Instructions for the task:
Among the records below, find each line containing the word "Stellvertreter" and copy it.
================
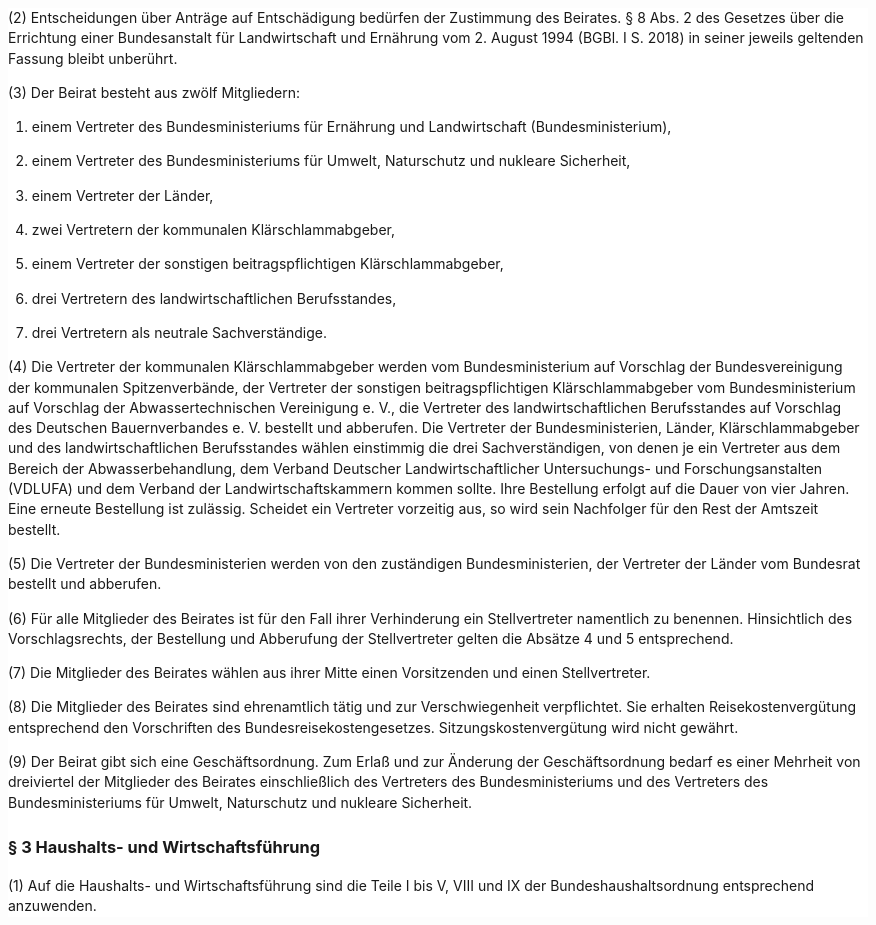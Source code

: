 (2) Entscheidungen über Anträge auf Entschädigung bedürfen der Zustimmung des Beirates. § 8 Abs. 2 des Gesetzes über die Errichtung einer Bundesanstalt für Landwirtschaft und Ernährung vom 2. August 1994 (BGBl. I S. 2018) in seiner jeweils geltenden Fassung bleibt unberührt.

(3) Der Beirat besteht aus zwölf Mitgliedern:

1.  einem Vertreter des Bundesministeriums für Ernährung und Landwirtschaft (Bundesministerium),


2.  einem Vertreter des Bundesministeriums für Umwelt, Naturschutz und nukleare Sicherheit,


3.  einem Vertreter der Länder,


4.  zwei Vertretern der kommunalen Klärschlammabgeber,


5.  einem Vertreter der sonstigen beitragspflichtigen Klärschlammabgeber,


6.  drei Vertretern des landwirtschaftlichen Berufsstandes,


7.  drei Vertretern als neutrale Sachverständige.




(4) Die Vertreter der kommunalen Klärschlammabgeber werden vom Bundesministerium auf Vorschlag der Bundesvereinigung der kommunalen Spitzenverbände, der Vertreter der sonstigen beitragspflichtigen Klärschlammabgeber vom Bundesministerium auf Vorschlag der Abwassertechnischen Vereinigung e. V., die Vertreter des landwirtschaftlichen Berufsstandes auf Vorschlag des Deutschen Bauernverbandes e. V. bestellt und abberufen. Die Vertreter der Bundesministerien, Länder, Klärschlammabgeber und des landwirtschaftlichen Berufsstandes wählen einstimmig die drei Sachverständigen, von denen je ein Vertreter aus dem Bereich der Abwasserbehandlung, dem Verband Deutscher Landwirtschaftlicher Untersuchungs- und Forschungsanstalten (VDLUFA) und dem Verband der Landwirtschaftskammern kommen sollte. Ihre Bestellung erfolgt auf die Dauer von vier Jahren. Eine erneute Bestellung ist zulässig. Scheidet ein Vertreter vorzeitig aus, so wird sein Nachfolger für den Rest der Amtszeit bestellt.

(5) Die Vertreter der Bundesministerien werden von den zuständigen Bundesministerien, der Vertreter der Länder vom Bundesrat bestellt und abberufen.

(6) Für alle Mitglieder des Beirates ist für den Fall ihrer Verhinderung ein Stellvertreter namentlich zu benennen. Hinsichtlich des Vorschlagsrechts, der Bestellung und Abberufung der Stellvertreter gelten die Absätze 4 und 5 entsprechend.

(7) Die Mitglieder des Beirates wählen aus ihrer Mitte einen Vorsitzenden und einen Stellvertreter.

(8) Die Mitglieder des Beirates sind ehrenamtlich tätig und zur Verschwiegenheit verpflichtet. Sie erhalten Reisekostenvergütung entsprechend den Vorschriften des Bundesreisekostengesetzes. Sitzungskostenvergütung wird nicht gewährt.

(9) Der Beirat gibt sich eine Geschäftsordnung. Zum Erlaß und zur Änderung der Geschäftsordnung bedarf es einer Mehrheit von dreiviertel der Mitglieder des Beirates einschließlich des Vertreters des Bundesministeriums und des Vertreters des Bundesministeriums für Umwelt, Naturschutz und nukleare Sicherheit.


### § 3 Haushalts- und Wirtschaftsführung

(1) Auf die Haushalts- und Wirtschaftsführung sind die Teile I bis V, VIII und IX der Bundeshaushaltsordnung entsprechend anzuwenden.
================
Answer to the exercise:
(6) Für alle Mitglieder des Beirates ist für den Fall ihrer Verhinderung ein Stellvertreter namentlich zu benennen. Hinsichtlich des Vorschlagsrechts, der Bestellung und Abberufung der Stellvertreter gelten die Absätze 4 und 5 entsprechend.
(7) Die Mitglieder des Beirates wählen aus ihrer Mitte einen Vorsitzenden und einen Stellvertreter.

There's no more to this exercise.